Requirement: In the listing, find every line that has the string "Similarity" and copy it.

Listed records:
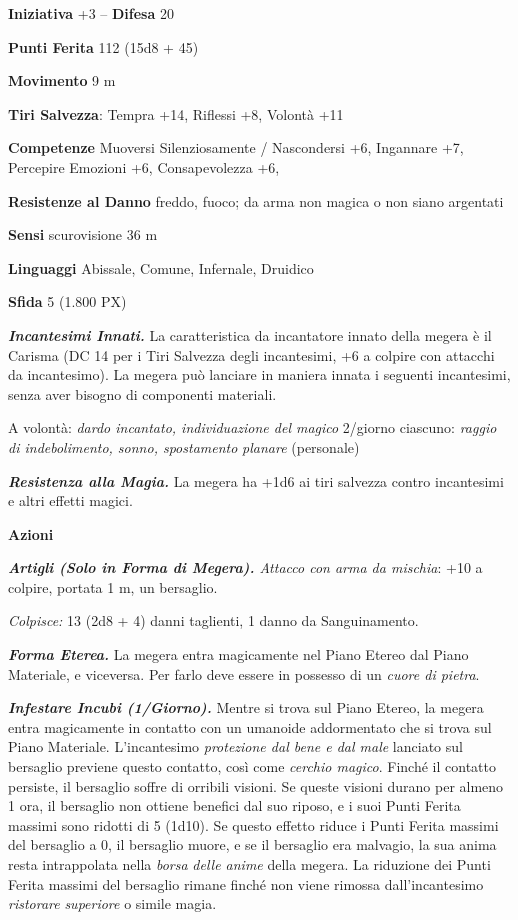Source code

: \begin{multicols}{2}
\textbf{Iniziativa} +3 -- \textbf{Difesa} 20

\textbf{Punti Ferita} 112 (15d8 + 45)

\textbf{Movimento} 9 m

\textbf{Tiri Salvezza}: Tempra +14, Riflessi +8, Volontà +11

\textbf{Competenze} Muoversi Silenziosamente / Nascondersi +6, Ingannare +7, Percepire Emozioni +6, Consapevolezza +6,

\textbf{Resistenze al Danno} freddo, fuoco; da arma non magica o non siano argentati

\textbf{Sensi} scurovisione 36 m

\textbf{Linguaggi} Abissale, Comune, Infernale, Druidico

\textbf{Sfida} 5 (1.800 PX)

\textit{\textbf{Incantesimi Innati.}} La caratteristica da incantatore innato della megera è il Carisma (DC 14 per i Tiri Salvezza degli incantesimi, +6 a colpire con attacchi da incantesimo). La megera può lanciare in maniera innata i seguenti incantesimi, senza aver bisogno di
componenti materiali.

A volontà: \textit{dardo incantato, individuazione del magico} 2/giorno ciascuno: \textit{raggio di indebolimento, sonno, spostamento} \textit{planare} (personale)

\textit{\textbf{Resistenza alla Magia.}} La megera ha +1d6 ai tiri salvezza contro incantesimi e altri effetti magici.

\textbf{Azioni}

\textit{\textbf{Artigli (Solo in Forma di Megera).} Attacco con arma da mischia}: +10 a colpire, portata 1 m, un bersaglio.

\textit{Colpisce:} 13 (2d8 + 4) danni taglienti, 1 danno da Sanguinamento.

\textit{\textbf{Forma Eterea.}} La megera entra magicamente nel Piano Etereo dal Piano Materiale, e viceversa. Per farlo deve essere in possesso di un \textit{cuore di pietra}.

\textit{\textbf{Infestare Incubi (1/Giorno).}} Mentre si trova sul Piano Etereo, la megera entra magicamente in contatto con un umanoide addormentato che si trova sul Piano Materiale. L'incantesimo \textit{protezione dal bene e dal male} lanciato sul bersaglio previene questo contatto, così come \textit{cerchio magico}. Finché il contatto persiste, il bersaglio soffre di orribili visioni. Se queste visioni durano per almeno 1 ora, il bersaglio non ottiene benefici dal suo riposo, e i suoi Punti Ferita massimi sono ridotti di 5 (1d10). Se questo effetto riduce i Punti Ferita massimi del bersaglio a 0, il bersaglio muore, e se il bersaglio era malvagio, la sua anima resta intrappolata nella \textit{borsa} \textit{delle anime} della megera. La riduzione dei Punti Ferita massimi del bersaglio rimane finché non viene rimossa dall'incantesimo \textit{ristorare} \textit{superiore} o simile magia.


\end{multicols}

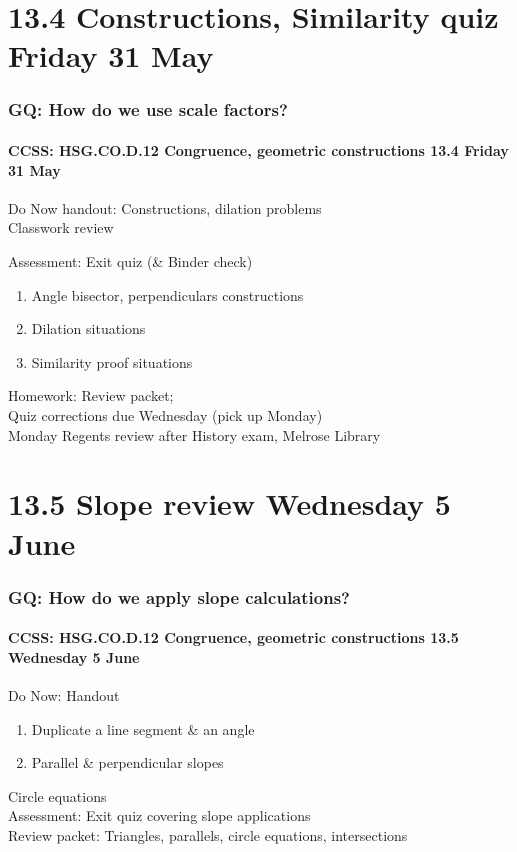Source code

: \documentclass{beamer}
\begin{document}
\section{13.4 Constructions, Similarity quiz Friday 31 May}
  \frame
  {
    \frametitle{GQ: How do we use scale factors?}
    \framesubtitle{CCSS: HSG.CO.D.12 Congruence, geometric constructions \hfill \alert{13.4 Friday 31 May}}

    Do Now handout: Constructions, dilation problems\\
    Classwork review
    \begin{block}{Assessment: Exit quiz (\& Binder check)}
      \begin{enumerate}
        \item Angle bisector, perpendiculars constructions
        \item Dilation situations
        \item Similarity proof situations
    \end{enumerate}
    \end{block}
    Homework: Review packet; \\
    Quiz corrections due Wednesday (pick up Monday)\\
    \alert{Monday Regents review after History exam, Melrose Library}
  }

  \section{13.5 Slope review Wednesday 5 June}
    \frame
    {
      \frametitle{GQ: How do we apply slope calculations?}
      \framesubtitle{CCSS: HSG.CO.D.12 Congruence, geometric constructions \hfill \alert{13.5 Wednesday 5 June}}

      \begin{block}{Do Now: Handout}
        \begin{enumerate}
          \item Duplicate a line segment \& an angle
          \item Parallel \& perpendicular slopes
        \end{enumerate}
      \end{block}
      Circle equations\\[0.5cm]
      Assessment: Exit quiz covering slope applications\\
      Review packet: Triangles, parallels, circle equations, intersections
    }
\end{document}
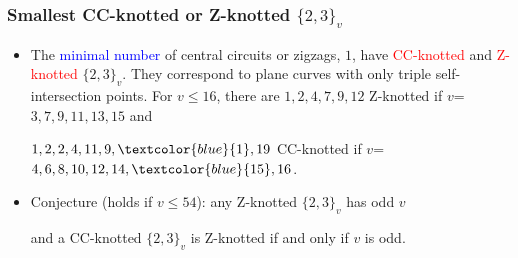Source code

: \documentclass{beamer}
\begin{document}
\begin{frame}\frametitle{Smallest CC-knotted or Z-knotted
$\{2,3\}_v$}
\begin{itemize}
\item 
The \textcolor{blue}{minimal number} of central circuits or zigzags, $1$, have  
\textcolor{red}{CC-knotted} and \textcolor{red}{Z-knotted} 
$\{2,3\}_v$. They correspond to plane curves with   only triple
 self-intersection points.
For $v$$\le$$ 16$, 
there are 
$1,2,4,7,9,12$ Z-knotted if $v$=$3,7,9,11,13,15$ and

$1,2,2,4,11,9,\textcolor{blue}{1},19$ CC-knotted if 
$v$=$4,6,8,10,12, 
14,\textcolor{blue}{15},16$.

\item Conjecture (holds if $v$$\le$$54$): any Z-knotted  $\{2,3\}_v$ has 
odd 
$v$

and a CC-knotted  
$\{2,3\}_v$ is  Z-knotted if and only if $v$ is odd.
\end{itemize}


\end{frame}
\end{document}

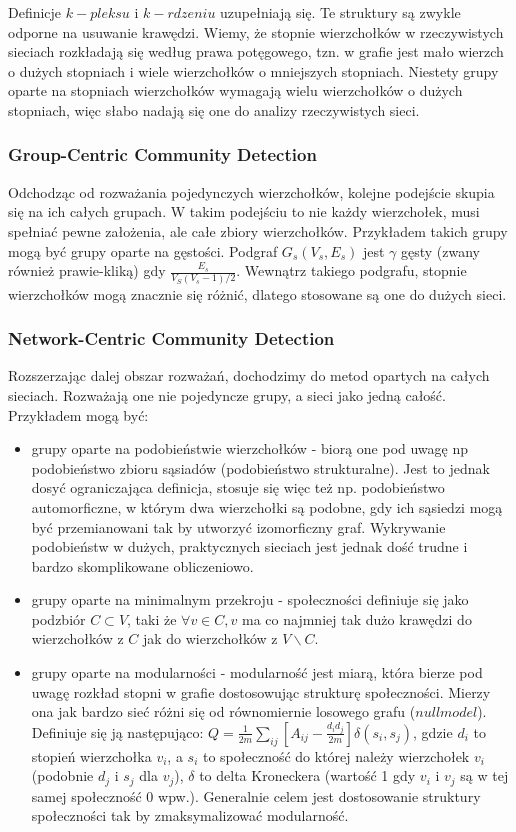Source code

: \documentclass{article}
\begin{document}
Definicje $k-pleksu$ i $k - rdzeniu$ uzupełniają się. Te struktury są zwykle odporne na usuwanie krawędzi. Wiemy, że stopnie wierzchołków w rzeczywistych sieciach rozkładają się według prawa potęgowego, tzn. w grafie jest mało wierzch o dużych stopniach i wiele wierzchołków o mniejszych stopniach. Niestety grupy oparte na stopniach wierzchołków wymagają wielu wierzchołków o dużych stopniach, więc słabo nadają się one do analizy rzeczywistych sieci.
\subsubsection{Group-Centric Community Detection}
Odchodząc od rozważania pojedynczych wierzchołków, kolejne podejście skupia się na ich całych grupach. W takim podejściu to nie każdy wierzchołek, musi spełniać pewne założenia, ale całe zbiory wierzchołków. Przykładem takich grupy mogą być grupy oparte na gęstości. Podgraf $G_s(V_s,E_s)$ jest $\gamma$ gęsty (zwany również prawie-kliką) gdy $\frac{E_s}{V_S(V_s-1)/2}$. Wewnątrz takiego podgrafu, stopnie wierzchołków mogą znacznie się różnić, dlatego stosowane są one do dużych sieci.
\subsubsection{Network-Centric Community Detection}
\label{subsubsection:net-cent}
Rozszerzając dalej obszar rozważań, dochodzimy do metod opartych na całych sieciach. Rozważają one nie pojedyncze grupy, a sieci jako jedną całość. Przykładem mogą być: 
\begin{itemize}
\item grupy oparte na podobieństwie wierzchołków - biorą one pod uwagę np podobieństwo zbioru sąsiadów (podobieństwo strukturalne). Jest to jednak dosyć ograniczająca definicja, stosuje się więc też np. podobieństwo automorficzne, w którym dwa wierzchołki są podobne, gdy ich sąsiedzi mogą być przemianowani tak by utworzyć izomorficzny graf. Wykrywanie podobieństw w dużych, praktycznych sieciach jest jednak dość trudne i bardzo skomplikowane obliczeniowo.
\item grupy oparte na minimalnym przekroju - społeczności definiuje się jako podzbiór $C \subset V$, taki że $\forall v \in C, v$ ma co najmniej tak dużo krawędzi do wierzchołków z $C$ jak do wierzchołków z $V \backslash C$.
\item grupy oparte na modularności - modularność jest miarą, która bierze pod uwagę rozkład stopni w grafie dostosowując strukturę społeczności. Mierzy ona jak bardzo sieć różni się od równomiernie losowego grafu ($null model$). Definiuje się ją następująco: $Q= \frac{1}{2m} \sum\limits_{ij} [A_{ij} - \frac{d_i d_j}{2m}]\delta(s_i,s_j)$, gdzie $d_i$ to stopień wierzchołka $v_i$, a $s_i$ to społeczność do której należy wierzchołek $v_i$ (podobnie $d_j$ i $s_j$ dla $v_j$), $\delta$ to delta Kroneckera (wartość 1 gdy $v_i$ i $v_j$ są w tej samej społeczność 0 wpw.). Generalnie celem jest dostosowanie struktury społeczności tak by zmaksymalizować modularność.
\end{itemize}
\end{document}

Exercise answer:
\section{13.4 Constructions, Similarity quiz Friday 31 May}
        \item Similarity proof situations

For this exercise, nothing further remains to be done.